» **LISTED ENTRIES**
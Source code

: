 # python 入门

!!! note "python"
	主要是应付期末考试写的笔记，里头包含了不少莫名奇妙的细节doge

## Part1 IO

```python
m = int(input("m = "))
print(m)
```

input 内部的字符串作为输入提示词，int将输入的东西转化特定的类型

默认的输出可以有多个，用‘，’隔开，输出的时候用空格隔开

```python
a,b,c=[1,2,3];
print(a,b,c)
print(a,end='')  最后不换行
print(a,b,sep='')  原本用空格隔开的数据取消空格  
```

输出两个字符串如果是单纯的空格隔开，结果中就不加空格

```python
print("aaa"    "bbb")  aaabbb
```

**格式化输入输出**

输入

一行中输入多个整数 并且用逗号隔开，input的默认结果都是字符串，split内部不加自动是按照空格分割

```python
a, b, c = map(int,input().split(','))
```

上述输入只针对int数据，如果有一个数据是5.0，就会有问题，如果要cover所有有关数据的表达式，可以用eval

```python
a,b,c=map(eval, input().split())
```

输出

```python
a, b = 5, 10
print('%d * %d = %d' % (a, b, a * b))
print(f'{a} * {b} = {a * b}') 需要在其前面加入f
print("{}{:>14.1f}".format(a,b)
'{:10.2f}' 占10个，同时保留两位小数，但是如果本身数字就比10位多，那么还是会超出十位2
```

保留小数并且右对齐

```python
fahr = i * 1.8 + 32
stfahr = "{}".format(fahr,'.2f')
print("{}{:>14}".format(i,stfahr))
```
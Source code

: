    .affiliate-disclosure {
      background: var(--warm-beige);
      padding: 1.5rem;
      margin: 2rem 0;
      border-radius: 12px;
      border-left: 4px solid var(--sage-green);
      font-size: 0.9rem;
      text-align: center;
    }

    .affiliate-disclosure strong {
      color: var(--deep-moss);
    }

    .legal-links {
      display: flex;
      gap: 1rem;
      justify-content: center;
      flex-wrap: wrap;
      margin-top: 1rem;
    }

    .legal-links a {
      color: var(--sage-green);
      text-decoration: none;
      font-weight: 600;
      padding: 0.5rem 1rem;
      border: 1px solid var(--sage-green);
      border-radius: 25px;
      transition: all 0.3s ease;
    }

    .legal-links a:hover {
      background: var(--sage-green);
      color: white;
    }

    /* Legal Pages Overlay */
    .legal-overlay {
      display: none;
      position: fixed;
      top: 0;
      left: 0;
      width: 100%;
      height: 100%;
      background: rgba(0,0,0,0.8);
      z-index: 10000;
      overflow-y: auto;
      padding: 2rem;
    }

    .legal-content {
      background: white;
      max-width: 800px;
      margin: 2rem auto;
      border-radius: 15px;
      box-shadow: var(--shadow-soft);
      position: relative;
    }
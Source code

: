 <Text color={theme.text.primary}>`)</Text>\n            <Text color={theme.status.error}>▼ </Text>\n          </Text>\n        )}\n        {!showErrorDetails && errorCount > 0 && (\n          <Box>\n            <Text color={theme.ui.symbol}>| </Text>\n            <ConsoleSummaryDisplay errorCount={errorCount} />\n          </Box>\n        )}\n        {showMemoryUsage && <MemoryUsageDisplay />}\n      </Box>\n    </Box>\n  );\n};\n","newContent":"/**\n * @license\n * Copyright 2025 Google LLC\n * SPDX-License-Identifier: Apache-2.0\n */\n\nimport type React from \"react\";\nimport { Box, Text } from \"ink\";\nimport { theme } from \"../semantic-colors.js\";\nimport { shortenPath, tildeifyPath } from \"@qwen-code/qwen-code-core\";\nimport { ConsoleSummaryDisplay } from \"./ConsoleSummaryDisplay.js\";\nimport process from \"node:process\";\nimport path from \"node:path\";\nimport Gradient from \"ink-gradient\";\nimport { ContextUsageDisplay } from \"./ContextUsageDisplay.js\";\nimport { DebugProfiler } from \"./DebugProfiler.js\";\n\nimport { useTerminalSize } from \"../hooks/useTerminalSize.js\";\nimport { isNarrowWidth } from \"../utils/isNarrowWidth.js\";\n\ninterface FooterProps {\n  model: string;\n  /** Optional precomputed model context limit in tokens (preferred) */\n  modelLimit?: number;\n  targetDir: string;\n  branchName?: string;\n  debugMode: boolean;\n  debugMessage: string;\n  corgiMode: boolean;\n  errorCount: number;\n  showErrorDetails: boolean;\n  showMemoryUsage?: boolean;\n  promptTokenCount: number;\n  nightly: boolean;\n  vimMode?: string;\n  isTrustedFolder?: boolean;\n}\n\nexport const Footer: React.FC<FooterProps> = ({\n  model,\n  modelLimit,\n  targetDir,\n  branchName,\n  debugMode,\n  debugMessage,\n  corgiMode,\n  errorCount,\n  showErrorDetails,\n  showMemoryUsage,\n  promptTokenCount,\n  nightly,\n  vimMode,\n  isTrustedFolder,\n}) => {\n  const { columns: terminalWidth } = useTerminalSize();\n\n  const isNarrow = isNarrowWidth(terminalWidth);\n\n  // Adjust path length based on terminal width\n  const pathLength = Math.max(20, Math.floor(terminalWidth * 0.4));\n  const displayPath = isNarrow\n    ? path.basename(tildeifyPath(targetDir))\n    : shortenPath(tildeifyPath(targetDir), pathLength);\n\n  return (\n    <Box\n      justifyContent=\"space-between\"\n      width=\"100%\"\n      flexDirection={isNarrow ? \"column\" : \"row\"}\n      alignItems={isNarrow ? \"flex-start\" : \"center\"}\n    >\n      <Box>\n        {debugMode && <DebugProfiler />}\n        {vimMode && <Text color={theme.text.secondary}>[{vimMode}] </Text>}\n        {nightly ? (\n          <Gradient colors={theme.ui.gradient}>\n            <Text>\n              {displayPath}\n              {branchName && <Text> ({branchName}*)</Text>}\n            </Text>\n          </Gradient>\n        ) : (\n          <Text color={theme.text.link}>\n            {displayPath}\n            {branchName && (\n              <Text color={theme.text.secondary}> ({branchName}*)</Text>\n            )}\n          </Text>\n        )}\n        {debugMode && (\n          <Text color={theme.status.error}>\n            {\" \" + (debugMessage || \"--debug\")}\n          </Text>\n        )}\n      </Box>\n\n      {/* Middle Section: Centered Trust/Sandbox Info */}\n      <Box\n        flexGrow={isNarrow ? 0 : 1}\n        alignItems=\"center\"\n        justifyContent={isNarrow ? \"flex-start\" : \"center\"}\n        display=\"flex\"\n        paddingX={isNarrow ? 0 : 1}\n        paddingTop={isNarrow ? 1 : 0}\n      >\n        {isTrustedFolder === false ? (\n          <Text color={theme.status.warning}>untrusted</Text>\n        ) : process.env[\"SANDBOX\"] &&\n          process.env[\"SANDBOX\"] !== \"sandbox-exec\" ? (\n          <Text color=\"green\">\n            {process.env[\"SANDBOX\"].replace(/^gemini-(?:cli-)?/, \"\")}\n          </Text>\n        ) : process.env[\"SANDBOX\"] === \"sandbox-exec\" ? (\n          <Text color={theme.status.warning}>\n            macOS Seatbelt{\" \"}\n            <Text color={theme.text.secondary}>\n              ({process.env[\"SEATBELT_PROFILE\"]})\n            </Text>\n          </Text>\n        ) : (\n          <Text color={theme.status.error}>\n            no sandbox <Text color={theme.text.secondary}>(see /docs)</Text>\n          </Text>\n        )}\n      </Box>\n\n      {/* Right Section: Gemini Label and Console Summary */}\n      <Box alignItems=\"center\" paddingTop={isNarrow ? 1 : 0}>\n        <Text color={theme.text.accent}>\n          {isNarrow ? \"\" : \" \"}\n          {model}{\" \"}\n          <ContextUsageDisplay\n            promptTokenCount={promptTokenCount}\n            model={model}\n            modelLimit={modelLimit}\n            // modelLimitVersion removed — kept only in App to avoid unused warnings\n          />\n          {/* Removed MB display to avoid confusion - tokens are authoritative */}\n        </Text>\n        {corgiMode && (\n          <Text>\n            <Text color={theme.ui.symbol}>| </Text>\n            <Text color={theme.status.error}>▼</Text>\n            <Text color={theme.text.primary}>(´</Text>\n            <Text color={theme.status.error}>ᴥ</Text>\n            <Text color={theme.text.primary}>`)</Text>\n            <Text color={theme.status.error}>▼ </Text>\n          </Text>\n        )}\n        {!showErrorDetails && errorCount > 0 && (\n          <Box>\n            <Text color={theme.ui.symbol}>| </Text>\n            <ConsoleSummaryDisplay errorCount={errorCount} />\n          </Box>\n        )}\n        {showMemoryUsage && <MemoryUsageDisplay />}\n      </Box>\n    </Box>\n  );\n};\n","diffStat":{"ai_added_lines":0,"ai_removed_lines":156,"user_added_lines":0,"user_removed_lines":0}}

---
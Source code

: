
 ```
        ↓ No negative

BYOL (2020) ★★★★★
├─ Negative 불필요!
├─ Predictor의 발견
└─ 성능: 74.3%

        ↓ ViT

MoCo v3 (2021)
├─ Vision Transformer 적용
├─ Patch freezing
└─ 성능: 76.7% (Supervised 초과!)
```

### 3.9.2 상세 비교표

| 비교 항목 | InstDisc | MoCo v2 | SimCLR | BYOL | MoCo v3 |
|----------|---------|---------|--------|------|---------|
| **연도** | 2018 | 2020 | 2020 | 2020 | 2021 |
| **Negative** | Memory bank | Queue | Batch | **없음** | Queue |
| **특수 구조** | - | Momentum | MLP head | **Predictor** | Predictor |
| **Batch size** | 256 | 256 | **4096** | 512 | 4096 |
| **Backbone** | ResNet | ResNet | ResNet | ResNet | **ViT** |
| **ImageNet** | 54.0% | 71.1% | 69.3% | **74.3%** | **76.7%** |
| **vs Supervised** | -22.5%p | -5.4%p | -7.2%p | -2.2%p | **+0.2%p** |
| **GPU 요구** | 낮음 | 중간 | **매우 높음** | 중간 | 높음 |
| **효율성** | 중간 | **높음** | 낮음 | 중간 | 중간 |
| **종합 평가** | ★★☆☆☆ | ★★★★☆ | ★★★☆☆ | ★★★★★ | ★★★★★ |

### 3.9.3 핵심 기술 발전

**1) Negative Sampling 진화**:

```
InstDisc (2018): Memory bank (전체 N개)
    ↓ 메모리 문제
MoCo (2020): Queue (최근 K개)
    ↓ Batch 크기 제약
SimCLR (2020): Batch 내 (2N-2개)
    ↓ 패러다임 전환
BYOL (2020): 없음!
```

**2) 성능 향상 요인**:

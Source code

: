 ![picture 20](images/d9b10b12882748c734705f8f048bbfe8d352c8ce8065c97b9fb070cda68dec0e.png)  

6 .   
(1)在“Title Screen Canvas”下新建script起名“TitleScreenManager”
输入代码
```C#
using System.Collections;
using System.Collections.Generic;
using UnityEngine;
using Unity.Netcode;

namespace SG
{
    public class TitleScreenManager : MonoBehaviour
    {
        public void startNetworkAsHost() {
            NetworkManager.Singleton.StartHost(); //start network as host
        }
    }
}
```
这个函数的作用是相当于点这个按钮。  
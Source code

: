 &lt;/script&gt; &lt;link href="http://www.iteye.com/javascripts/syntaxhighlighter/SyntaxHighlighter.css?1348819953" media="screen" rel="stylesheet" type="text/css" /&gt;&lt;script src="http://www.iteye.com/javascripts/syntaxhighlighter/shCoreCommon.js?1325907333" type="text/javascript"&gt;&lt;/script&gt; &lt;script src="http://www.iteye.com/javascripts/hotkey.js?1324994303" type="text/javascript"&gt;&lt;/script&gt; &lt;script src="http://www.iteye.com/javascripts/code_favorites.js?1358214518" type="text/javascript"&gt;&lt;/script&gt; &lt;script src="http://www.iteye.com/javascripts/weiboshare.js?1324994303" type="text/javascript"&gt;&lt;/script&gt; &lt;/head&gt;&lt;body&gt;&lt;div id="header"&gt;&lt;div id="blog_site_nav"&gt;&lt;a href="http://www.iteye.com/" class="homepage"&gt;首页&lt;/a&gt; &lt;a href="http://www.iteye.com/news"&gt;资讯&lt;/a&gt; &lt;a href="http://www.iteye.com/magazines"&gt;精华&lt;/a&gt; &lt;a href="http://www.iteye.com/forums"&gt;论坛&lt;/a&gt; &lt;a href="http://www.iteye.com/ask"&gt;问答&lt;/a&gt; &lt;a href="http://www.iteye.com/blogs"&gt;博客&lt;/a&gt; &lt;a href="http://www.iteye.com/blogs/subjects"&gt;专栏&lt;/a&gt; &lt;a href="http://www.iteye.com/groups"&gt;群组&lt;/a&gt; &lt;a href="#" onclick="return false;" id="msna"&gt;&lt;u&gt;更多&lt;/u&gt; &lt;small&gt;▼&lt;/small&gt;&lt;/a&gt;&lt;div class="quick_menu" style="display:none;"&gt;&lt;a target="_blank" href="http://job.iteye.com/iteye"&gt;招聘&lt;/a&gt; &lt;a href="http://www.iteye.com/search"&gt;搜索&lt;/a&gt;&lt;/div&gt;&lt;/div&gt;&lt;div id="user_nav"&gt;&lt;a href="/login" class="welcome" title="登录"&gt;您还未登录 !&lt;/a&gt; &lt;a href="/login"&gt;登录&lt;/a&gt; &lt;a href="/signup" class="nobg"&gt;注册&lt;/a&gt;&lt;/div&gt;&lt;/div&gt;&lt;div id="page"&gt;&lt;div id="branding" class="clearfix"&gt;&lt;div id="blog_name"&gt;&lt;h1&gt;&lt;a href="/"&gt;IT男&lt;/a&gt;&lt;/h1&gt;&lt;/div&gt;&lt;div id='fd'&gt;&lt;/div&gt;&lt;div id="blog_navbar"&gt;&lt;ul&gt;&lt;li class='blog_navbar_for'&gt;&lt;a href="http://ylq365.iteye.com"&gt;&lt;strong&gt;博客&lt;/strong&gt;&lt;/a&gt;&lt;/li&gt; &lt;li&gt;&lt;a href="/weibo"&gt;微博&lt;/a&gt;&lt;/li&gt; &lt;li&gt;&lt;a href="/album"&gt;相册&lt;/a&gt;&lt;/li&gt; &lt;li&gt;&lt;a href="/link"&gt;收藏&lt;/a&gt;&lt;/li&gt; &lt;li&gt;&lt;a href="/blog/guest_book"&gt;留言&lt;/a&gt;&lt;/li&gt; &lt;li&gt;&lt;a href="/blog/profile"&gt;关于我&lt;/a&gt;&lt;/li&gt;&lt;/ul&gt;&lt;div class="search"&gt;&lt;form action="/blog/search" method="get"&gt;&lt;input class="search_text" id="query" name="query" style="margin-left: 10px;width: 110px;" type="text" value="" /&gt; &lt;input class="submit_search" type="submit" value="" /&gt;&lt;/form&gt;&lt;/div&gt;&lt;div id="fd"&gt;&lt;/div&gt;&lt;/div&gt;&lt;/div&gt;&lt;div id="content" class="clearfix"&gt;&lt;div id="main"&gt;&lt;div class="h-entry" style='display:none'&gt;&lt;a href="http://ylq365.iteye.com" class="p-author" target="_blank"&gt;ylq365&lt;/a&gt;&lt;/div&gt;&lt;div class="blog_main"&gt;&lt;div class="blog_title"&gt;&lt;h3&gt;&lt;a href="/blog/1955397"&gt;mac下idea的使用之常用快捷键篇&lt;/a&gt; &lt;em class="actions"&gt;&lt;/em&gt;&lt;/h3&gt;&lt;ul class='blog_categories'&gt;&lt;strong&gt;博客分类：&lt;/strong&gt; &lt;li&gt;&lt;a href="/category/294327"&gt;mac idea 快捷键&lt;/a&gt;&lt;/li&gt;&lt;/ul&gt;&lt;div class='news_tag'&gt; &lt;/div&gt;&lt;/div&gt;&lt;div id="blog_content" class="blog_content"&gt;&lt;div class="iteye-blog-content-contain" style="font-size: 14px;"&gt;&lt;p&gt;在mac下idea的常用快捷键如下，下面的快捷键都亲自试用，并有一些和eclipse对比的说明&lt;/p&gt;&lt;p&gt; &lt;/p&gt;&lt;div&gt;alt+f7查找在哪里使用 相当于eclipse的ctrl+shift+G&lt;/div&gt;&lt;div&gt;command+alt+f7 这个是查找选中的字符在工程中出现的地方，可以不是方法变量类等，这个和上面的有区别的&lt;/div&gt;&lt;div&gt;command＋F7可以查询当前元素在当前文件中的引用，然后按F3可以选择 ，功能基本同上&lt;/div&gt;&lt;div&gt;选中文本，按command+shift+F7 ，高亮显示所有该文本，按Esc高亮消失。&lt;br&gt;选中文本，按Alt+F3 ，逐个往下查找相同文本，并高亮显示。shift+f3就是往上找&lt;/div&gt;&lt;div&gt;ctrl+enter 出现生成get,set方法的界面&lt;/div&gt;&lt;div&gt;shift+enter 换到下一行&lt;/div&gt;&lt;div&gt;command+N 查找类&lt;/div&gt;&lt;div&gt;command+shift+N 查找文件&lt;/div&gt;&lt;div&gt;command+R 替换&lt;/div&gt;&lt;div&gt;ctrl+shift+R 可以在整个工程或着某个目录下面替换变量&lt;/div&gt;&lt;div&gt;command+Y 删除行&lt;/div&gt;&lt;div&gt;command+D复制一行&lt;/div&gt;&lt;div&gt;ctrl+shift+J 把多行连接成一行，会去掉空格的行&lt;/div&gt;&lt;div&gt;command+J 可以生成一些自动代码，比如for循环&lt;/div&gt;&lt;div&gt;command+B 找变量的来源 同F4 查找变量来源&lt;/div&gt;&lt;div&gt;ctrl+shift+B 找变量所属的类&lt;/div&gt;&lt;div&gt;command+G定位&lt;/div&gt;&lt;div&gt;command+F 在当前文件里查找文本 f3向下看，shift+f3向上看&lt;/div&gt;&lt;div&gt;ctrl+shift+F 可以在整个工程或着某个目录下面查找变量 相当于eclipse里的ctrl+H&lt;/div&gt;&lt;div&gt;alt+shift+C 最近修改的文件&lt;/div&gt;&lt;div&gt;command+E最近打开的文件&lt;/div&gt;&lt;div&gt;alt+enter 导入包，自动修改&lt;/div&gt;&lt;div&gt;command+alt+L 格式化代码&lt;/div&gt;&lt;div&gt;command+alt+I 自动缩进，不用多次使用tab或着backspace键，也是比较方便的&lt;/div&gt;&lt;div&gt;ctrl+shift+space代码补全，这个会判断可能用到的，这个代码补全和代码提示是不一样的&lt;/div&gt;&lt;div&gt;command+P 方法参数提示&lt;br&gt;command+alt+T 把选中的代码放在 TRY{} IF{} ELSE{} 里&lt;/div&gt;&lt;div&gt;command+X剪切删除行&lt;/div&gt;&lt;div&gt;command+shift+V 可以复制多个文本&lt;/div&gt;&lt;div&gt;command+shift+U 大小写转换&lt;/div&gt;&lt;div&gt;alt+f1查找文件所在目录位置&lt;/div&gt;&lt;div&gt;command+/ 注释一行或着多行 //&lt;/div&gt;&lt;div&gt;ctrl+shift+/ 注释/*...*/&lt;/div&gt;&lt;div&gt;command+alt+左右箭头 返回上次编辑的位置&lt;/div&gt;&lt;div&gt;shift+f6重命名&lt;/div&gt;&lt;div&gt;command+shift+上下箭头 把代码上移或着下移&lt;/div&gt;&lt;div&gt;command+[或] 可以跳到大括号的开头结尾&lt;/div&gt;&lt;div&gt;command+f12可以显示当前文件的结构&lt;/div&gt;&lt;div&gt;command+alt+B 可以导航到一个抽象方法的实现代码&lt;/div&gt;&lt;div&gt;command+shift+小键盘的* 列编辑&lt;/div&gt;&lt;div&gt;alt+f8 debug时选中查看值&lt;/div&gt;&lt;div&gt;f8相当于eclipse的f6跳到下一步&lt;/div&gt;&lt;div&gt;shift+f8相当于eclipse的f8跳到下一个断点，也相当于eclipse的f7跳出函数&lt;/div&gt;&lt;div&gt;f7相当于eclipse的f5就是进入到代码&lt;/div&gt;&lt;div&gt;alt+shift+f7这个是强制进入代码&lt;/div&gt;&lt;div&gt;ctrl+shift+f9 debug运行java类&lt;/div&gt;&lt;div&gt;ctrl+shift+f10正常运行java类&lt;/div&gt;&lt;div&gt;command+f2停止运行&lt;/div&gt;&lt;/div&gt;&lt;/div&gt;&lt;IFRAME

» **INSTRUCTIONS TO FOLLOW**
List every line above containing the word "BYOL".

» **PROBLEM SOLUTION**
BYOL (2020) ★★★★★
| 비교 항목 | InstDisc | MoCo v2 | SimCLR | BYOL | MoCo v3 |
BYOL (2020): 없음!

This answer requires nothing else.